-------- TASK MATERIAL
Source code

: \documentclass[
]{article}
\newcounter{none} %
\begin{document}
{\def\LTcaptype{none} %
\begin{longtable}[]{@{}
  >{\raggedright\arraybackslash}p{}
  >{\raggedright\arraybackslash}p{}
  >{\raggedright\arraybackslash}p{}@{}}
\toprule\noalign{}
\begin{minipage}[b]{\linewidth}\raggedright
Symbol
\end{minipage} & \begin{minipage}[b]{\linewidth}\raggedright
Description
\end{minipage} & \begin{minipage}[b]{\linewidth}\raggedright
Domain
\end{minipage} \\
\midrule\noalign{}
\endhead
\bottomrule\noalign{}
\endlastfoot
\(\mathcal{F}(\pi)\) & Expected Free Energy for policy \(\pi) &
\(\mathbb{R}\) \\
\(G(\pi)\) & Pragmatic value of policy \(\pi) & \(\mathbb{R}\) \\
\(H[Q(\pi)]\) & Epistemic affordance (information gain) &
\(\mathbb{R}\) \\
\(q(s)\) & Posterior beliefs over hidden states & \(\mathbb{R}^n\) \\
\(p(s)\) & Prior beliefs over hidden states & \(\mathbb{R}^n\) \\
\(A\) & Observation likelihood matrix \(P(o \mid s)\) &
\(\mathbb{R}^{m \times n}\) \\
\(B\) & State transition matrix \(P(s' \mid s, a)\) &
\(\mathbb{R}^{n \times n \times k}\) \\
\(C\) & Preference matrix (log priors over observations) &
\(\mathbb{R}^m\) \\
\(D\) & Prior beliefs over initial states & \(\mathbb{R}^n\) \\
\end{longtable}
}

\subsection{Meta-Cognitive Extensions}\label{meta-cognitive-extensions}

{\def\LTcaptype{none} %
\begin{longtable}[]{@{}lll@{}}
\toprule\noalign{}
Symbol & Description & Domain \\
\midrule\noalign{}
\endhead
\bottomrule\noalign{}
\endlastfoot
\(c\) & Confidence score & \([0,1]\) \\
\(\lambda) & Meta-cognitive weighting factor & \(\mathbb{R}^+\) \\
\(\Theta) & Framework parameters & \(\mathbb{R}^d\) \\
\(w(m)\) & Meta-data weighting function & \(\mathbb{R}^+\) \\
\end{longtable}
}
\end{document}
----------------
■ **WHAT THE TASK REQUIRES**
Beginning with the opening line above, retype the records exactly through the line with "matrix \(P(s' \mid s, a)\) &", both ends included.

■ **EXERCISE RESULT**
Source code

: \documentclass[
]{article}
\newcounter{none} %
\begin{document}
{\def\LTcaptype{none} %
\begin{longtable}[]{@{}
  >{\raggedright\arraybackslash}p{}
  >{\raggedright\arraybackslash}p{}
  >{\raggedright\arraybackslash}p{}@{}}
\toprule\noalign{}
\begin{minipage}[b]{\linewidth}\raggedright
Symbol
\end{minipage} & \begin{minipage}[b]{\linewidth}\raggedright
Description
\end{minipage} & \begin{minipage}[b]{\linewidth}\raggedright
Domain
\end{minipage} \\
\midrule\noalign{}
\endhead
\bottomrule\noalign{}
\endlastfoot
\(\mathcal{F}(\pi)\) & Expected Free Energy for policy \(\pi) &
\(\mathbb{R}\) \\
\(G(\pi)\) & Pragmatic value of policy \(\pi) & \(\mathbb{R}\) \\
\(H[Q(\pi)]\) & Epistemic affordance (information gain) &
\(\mathbb{R}\) \\
\(q(s)\) & Posterior beliefs over hidden states & \(\mathbb{R}^n\) \\
\(p(s)\) & Prior beliefs over hidden states & \(\mathbb{R}^n\) \\
\(A\) & Observation likelihood matrix \(P(o \mid s)\) &
\(\mathbb{R}^{m \times n}\) \\
\(B\) & State transition matrix \(P(s' \mid s, a)\) &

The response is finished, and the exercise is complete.